■ PROBLEM TO SOLVE: Each line of the data that includes "documenta" must be copied.

■ THE DATA:
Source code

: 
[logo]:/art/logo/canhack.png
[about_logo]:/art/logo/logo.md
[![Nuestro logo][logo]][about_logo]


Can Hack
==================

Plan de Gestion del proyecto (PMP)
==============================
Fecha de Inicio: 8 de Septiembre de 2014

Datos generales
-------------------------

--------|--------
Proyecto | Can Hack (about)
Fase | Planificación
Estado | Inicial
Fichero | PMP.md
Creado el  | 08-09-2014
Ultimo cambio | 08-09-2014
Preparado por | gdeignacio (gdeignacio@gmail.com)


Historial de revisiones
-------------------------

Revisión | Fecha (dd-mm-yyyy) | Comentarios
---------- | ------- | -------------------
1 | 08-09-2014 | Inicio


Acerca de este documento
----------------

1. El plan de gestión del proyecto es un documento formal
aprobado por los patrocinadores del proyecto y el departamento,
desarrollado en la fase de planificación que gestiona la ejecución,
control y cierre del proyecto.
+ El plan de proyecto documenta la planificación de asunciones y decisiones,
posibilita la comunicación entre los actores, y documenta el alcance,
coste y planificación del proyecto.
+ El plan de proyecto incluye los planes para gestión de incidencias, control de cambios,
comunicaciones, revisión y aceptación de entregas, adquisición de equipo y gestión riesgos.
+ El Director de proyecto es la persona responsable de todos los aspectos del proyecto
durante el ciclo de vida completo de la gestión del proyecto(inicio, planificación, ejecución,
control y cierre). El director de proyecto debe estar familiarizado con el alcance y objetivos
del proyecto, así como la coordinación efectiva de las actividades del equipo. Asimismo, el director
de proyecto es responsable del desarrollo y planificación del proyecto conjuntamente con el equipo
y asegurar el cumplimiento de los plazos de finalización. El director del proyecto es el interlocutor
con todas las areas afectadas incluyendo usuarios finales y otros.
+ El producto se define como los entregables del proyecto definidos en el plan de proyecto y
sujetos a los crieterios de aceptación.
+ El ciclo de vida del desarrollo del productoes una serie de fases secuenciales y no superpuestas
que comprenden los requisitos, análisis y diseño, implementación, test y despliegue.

■ ANSWER FOR THE TASK:
+ El plan de proyecto documenta la planificación de asunciones y decisiones,
posibilita la comunicación entre los actores, y documenta el alcance,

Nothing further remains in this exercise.